_WORKING DATA_
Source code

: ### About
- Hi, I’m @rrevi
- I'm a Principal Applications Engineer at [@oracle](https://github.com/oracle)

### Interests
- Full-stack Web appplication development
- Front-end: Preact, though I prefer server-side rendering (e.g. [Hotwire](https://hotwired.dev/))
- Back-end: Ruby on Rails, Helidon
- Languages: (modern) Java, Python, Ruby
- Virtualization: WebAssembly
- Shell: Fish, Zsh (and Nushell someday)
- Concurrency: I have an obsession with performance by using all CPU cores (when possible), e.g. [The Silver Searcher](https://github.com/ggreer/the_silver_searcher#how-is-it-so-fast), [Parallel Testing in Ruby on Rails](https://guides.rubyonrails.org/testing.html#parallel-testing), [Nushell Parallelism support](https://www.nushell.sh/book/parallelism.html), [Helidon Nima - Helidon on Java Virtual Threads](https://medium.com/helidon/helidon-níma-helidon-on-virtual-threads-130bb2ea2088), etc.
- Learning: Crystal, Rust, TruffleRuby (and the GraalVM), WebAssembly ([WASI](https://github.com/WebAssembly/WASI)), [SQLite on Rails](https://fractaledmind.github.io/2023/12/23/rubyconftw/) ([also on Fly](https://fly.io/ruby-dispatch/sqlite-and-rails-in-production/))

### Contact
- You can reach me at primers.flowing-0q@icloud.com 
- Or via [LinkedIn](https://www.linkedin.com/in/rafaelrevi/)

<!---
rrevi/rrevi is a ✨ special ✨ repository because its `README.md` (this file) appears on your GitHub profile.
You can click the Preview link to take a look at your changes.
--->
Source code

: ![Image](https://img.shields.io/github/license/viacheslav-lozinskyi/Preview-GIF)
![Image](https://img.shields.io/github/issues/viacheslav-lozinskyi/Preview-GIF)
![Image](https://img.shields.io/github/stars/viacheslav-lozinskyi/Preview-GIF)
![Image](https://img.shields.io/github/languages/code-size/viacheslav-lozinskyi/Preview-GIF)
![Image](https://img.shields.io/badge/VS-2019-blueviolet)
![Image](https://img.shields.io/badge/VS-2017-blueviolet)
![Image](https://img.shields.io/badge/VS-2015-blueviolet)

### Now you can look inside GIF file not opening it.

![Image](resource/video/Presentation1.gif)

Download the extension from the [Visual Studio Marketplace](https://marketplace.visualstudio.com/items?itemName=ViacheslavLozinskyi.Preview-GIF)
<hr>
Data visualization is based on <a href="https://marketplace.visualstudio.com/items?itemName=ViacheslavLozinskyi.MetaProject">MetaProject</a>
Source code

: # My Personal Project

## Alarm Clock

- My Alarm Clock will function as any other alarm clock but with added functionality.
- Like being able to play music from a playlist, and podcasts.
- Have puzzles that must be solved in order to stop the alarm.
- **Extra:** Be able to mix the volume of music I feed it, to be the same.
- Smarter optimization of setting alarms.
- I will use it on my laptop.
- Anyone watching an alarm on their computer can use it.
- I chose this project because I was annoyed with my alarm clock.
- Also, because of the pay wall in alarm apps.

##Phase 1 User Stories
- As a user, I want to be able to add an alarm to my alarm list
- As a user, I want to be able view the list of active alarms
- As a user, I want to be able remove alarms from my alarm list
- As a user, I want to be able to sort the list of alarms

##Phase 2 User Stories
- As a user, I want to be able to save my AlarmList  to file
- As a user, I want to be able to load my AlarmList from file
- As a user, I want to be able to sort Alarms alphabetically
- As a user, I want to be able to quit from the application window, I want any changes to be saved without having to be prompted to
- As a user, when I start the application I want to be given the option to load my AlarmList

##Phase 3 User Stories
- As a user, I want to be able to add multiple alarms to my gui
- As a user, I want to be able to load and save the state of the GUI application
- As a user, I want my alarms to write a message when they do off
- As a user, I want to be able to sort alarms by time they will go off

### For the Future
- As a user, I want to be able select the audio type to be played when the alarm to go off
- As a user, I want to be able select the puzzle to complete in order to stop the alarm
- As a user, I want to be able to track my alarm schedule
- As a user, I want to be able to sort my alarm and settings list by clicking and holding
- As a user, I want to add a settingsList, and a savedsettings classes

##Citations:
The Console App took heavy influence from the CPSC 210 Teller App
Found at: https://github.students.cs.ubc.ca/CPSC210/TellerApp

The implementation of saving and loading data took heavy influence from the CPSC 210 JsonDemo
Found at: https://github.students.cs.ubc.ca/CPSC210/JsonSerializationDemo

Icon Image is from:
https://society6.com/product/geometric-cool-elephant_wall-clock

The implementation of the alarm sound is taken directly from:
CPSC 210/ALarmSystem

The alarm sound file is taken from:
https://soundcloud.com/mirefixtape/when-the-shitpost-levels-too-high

_TASK BRIEF_
Nothing but the lines from the line with "complete in order to stop the alarm" to the last line of the listing above should appear; please retype them exactly, both ends included.

_ANSWER SECTION_
- As a user, I want to be able select the puzzle to complete in order to stop the alarm
- As a user, I want to be able to track my alarm schedule
- As a user, I want to be able to sort my alarm and settings list by clicking and holding
- As a user, I want to add a settingsList, and a savedsettings classes

##Citations:
The Console App took heavy influence from the CPSC 210 Teller App
Found at: https://github.students.cs.ubc.ca/CPSC210/TellerApp

The implementation of saving and loading data took heavy influence from the CPSC 210 JsonDemo
Found at: https://github.students.cs.ubc.ca/CPSC210/JsonSerializationDemo

Icon Image is from:
https://society6.com/product/geometric-cool-elephant_wall-clock

The implementation of the alarm sound is taken directly from:
CPSC 210/ALarmSystem

The alarm sound file is taken from:
https://soundcloud.com/mirefixtape/when-the-shitpost-levels-too-high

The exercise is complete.